*What to do*: Could you reproduce, exactly as written, every line from the one containing "Definition at line 363 of file mdf.\+py." through the last line of the records, and nothing else?

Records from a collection
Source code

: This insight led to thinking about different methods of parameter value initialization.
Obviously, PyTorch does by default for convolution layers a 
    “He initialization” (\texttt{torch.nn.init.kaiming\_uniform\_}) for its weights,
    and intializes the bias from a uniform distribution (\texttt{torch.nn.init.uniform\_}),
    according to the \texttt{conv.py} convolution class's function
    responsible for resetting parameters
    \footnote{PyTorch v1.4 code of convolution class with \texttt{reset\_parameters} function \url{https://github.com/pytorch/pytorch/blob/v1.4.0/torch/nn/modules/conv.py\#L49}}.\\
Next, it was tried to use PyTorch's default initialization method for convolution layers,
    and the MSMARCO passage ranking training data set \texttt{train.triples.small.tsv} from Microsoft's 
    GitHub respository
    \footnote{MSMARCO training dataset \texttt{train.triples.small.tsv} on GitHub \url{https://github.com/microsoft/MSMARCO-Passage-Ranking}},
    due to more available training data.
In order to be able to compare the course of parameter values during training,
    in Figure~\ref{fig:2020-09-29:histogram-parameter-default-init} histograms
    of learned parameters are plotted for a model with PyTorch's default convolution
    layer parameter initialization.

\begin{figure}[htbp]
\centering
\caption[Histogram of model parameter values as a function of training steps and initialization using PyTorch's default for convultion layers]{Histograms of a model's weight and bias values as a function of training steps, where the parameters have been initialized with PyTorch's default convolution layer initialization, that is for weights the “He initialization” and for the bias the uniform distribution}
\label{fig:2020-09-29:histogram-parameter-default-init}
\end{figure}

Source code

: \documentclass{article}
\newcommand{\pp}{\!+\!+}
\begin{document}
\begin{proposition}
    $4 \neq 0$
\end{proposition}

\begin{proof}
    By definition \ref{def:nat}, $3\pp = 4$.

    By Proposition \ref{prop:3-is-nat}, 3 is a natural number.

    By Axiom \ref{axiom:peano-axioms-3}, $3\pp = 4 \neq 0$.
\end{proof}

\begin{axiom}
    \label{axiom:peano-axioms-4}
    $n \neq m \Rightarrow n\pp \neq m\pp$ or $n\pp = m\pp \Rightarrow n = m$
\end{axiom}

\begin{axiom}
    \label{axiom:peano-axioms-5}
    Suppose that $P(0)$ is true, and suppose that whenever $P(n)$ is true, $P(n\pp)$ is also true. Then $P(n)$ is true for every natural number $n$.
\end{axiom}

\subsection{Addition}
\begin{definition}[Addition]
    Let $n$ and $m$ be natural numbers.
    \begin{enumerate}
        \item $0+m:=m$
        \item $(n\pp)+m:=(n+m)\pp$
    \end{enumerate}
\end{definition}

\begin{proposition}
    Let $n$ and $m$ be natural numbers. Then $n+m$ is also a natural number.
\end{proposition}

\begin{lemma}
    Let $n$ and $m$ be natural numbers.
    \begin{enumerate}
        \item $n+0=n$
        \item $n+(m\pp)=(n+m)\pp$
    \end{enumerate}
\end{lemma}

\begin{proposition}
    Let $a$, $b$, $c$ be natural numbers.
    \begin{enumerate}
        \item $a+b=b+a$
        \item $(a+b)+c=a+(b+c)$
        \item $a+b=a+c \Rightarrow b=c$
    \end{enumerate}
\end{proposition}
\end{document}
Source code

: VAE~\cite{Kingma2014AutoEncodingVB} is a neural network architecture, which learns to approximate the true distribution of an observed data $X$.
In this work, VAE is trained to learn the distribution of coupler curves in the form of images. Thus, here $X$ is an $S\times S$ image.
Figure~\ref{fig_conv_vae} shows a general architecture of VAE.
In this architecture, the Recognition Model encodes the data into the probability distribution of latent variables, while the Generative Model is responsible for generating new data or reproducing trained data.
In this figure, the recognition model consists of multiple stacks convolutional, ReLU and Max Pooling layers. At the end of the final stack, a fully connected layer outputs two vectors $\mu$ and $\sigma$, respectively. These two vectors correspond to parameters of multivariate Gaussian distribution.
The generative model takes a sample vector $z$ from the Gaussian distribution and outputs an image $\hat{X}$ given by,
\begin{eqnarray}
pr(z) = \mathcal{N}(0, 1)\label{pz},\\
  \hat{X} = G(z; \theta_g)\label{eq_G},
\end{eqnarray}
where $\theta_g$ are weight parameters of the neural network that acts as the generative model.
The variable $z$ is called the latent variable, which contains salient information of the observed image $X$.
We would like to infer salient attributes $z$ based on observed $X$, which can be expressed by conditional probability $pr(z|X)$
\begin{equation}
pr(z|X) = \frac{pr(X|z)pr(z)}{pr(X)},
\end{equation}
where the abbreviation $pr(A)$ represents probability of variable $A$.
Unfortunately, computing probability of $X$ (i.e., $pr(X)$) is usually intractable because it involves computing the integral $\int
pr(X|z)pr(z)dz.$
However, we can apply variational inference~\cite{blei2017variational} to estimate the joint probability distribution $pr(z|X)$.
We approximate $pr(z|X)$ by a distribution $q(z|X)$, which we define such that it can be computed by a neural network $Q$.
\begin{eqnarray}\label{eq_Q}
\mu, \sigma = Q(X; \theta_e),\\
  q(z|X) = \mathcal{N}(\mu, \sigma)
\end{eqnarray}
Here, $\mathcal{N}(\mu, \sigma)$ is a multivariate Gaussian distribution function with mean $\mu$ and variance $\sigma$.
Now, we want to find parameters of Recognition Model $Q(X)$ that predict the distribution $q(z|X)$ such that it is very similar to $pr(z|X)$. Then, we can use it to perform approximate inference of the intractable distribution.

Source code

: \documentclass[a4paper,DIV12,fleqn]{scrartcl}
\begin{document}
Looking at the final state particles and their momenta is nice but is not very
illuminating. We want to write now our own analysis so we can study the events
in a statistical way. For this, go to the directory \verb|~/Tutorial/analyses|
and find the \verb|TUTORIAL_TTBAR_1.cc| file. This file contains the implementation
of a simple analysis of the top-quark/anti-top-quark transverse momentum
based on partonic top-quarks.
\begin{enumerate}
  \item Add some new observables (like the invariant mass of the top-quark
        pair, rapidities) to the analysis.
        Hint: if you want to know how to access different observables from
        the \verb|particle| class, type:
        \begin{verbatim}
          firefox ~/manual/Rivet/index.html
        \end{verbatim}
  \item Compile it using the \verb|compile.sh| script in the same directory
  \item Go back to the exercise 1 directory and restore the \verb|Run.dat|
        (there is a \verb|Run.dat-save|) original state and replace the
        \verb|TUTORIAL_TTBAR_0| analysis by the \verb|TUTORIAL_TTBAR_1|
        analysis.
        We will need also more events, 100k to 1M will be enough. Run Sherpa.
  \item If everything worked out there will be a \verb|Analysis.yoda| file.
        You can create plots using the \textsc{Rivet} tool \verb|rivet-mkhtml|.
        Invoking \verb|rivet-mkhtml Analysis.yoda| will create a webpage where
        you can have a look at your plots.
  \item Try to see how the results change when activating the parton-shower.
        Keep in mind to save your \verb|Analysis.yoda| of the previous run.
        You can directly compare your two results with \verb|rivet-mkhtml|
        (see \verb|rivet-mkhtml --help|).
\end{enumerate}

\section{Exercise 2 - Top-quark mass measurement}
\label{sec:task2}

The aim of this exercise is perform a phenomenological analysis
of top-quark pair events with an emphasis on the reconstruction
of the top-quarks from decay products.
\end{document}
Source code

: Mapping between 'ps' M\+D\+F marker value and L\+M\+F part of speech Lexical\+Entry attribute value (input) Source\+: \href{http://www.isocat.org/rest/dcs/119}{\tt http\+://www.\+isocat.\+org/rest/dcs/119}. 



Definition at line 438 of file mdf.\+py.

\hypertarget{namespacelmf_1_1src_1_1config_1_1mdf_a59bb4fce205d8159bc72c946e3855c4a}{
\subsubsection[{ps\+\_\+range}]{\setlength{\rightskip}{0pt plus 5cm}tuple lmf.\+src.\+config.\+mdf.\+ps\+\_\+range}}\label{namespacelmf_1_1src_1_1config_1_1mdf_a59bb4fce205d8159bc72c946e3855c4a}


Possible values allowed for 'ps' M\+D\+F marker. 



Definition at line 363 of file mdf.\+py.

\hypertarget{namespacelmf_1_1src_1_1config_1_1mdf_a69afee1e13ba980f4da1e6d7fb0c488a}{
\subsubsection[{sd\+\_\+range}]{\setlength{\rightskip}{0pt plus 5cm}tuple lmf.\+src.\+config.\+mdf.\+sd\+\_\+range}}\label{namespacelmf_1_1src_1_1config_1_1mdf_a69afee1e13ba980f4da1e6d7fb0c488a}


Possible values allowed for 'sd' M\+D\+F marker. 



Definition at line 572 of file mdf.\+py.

*Final answer*:
Definition at line 363 of file mdf.\+py.

\hypertarget{namespacelmf_1_1src_1_1config_1_1mdf_a69afee1e13ba980f4da1e6d7fb0c488a}{
\subsubsection[{sd\+\_\+range}]{\setlength{\rightskip}{0pt plus 5cm}tuple lmf.\+src.\+config.\+mdf.\+sd\+\_\+range}}\label{namespacelmf_1_1src_1_1config_1_1mdf_a69afee1e13ba980f4da1e6d7fb0c488a}


Possible values allowed for 'sd' M\+D\+F marker. 



Definition at line 572 of file mdf.\+py.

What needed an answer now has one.